‘Traffic may account for half of red squirrel deaths in some urban populations’

·3-min read

Traffic may be responsible for half of red squirrel deaths in some urban areas, a new study suggests.

While native to Britain and Ireland, the red squirrel is under threat of extinction because of habitat loss, competition with grey squirrels and a fatal disease called squirrel pox.

The animal has also suffered population declines in several other countries across their range in recent decades.

A red squirrel
Male squirrels were typically road traffic victims when they are looking for a mate (Danny Lawson/PA)

Researchers found that road traffic accidents played a significant role in the deaths of red squirrels.

Ecologists at Nottingham Trent University looked at the suitability of urban habitats for red squirrels and the various challenges and opportunities they face in these environments.

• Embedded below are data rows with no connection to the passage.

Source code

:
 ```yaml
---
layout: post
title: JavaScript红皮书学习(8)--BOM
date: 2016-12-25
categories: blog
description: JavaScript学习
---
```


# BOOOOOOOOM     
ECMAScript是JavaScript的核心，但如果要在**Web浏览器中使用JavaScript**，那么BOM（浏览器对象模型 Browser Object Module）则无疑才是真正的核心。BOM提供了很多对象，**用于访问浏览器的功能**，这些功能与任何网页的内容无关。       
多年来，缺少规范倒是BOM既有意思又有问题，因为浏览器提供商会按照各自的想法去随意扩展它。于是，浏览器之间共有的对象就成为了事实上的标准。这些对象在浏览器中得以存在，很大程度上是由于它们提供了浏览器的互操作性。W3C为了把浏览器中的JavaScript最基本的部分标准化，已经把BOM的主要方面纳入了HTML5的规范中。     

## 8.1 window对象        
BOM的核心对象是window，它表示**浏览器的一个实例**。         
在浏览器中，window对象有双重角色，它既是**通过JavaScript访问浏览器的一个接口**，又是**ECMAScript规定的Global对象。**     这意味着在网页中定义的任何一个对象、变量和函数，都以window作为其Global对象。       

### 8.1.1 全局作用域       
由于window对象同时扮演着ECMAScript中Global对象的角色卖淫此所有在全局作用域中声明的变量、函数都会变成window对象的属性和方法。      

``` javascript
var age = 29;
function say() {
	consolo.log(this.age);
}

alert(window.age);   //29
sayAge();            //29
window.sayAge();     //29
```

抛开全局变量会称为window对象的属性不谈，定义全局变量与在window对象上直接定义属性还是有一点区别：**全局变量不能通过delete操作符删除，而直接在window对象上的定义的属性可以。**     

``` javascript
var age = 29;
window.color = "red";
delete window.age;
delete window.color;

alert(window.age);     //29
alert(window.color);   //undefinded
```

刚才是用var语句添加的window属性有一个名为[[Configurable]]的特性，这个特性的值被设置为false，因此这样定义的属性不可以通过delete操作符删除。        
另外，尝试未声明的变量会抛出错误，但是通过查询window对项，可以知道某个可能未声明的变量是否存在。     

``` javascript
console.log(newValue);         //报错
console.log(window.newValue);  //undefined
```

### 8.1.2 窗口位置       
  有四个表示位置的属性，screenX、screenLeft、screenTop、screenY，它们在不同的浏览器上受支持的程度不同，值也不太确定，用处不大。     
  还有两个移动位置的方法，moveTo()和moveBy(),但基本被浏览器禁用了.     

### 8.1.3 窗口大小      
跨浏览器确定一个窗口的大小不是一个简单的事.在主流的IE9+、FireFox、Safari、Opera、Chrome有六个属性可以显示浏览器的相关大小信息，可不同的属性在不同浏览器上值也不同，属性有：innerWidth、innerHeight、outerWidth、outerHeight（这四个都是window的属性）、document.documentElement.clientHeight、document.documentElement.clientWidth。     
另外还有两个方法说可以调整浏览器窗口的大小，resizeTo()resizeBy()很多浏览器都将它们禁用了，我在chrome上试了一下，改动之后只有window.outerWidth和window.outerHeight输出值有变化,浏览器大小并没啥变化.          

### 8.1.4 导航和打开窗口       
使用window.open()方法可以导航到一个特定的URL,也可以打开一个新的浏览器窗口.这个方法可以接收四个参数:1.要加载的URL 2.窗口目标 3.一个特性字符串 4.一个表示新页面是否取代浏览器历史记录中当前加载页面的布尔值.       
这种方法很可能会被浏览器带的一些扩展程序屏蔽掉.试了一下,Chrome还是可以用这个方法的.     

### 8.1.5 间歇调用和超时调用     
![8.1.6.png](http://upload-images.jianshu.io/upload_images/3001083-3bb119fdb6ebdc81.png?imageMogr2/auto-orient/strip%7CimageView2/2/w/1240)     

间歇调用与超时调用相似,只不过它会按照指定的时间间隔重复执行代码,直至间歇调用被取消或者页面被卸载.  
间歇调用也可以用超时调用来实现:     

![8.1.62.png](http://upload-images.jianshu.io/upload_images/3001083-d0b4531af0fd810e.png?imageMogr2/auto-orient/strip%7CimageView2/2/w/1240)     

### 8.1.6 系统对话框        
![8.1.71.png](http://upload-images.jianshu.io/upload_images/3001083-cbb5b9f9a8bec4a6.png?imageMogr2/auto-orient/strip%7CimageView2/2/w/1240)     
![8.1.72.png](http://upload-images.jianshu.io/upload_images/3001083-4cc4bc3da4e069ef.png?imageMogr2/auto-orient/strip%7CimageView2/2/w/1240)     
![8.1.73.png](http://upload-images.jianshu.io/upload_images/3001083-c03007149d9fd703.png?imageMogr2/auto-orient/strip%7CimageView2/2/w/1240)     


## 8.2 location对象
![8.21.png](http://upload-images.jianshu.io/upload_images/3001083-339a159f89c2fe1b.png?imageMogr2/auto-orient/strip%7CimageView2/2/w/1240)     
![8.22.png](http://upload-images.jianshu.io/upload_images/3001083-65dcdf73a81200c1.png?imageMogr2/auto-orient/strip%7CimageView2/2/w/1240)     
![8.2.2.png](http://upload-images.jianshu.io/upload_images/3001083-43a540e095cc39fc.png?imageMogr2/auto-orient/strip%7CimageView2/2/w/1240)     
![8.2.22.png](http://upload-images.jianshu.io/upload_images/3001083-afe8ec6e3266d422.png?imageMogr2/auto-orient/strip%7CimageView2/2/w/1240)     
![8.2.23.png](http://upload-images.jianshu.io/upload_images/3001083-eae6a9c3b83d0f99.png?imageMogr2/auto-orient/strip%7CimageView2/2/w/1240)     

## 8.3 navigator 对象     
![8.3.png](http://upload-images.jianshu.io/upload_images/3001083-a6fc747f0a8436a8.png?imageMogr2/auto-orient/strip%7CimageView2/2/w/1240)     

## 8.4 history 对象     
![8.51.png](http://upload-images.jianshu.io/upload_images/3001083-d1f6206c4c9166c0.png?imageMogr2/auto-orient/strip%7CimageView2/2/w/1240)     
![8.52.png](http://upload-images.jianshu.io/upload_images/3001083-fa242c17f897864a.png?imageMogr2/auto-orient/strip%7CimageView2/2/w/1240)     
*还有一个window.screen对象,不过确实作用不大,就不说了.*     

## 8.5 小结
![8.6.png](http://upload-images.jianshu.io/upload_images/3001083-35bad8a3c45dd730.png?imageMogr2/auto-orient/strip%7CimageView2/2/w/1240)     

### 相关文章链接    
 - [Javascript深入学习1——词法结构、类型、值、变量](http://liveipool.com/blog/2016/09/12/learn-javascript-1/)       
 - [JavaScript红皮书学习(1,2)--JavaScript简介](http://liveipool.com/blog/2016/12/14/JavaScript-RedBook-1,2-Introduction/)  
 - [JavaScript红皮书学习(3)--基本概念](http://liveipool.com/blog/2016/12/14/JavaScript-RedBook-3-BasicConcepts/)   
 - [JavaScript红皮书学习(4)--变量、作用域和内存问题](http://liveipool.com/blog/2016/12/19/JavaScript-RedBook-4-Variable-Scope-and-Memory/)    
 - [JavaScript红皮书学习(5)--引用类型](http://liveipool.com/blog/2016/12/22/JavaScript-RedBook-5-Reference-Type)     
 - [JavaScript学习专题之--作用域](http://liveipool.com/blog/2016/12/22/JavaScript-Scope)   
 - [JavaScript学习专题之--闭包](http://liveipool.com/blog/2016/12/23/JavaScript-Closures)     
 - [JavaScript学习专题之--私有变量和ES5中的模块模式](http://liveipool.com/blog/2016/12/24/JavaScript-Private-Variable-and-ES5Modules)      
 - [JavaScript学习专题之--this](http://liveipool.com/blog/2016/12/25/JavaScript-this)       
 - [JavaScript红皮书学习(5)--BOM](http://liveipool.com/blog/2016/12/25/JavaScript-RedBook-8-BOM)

Reviewing a range of previous research into red squirrel populations across the UK and Europe, they found that traffic had been responsible for between 20% and 65% of red squirrel recorded deaths in some populations.

In some studies it was accountable for 42%, 43%, 48%, and 51% of deaths.

But despite this, the researchers say traffic does not appear to be a limiting factor for red squirrel populations and that urban environments can support higher densities of the animal than their typical rural homes.

The research also found the studies suggest there was a seasonal pattern in road traffic deaths with peaks in the autumn, when red squirrels spend more time foraging and hoarding food which could lead to them crossing roads more regularly.

There are fewer red squirrels in spring and summer, with a post-breeding increase in numbers in autumn and winter, researchers said.

Red squirrel
A red squirrel forages for food among autumn leaves in the Widdale Red Squirrel Reserve in North Yorkshire (Danny Lawson/PA)

Males were more likely to be killed by traffic during the winter months – when they begin looking for sexually active females, the research found.

In one study various diseases were responsible for more than a third (34%) of red squirrel deaths.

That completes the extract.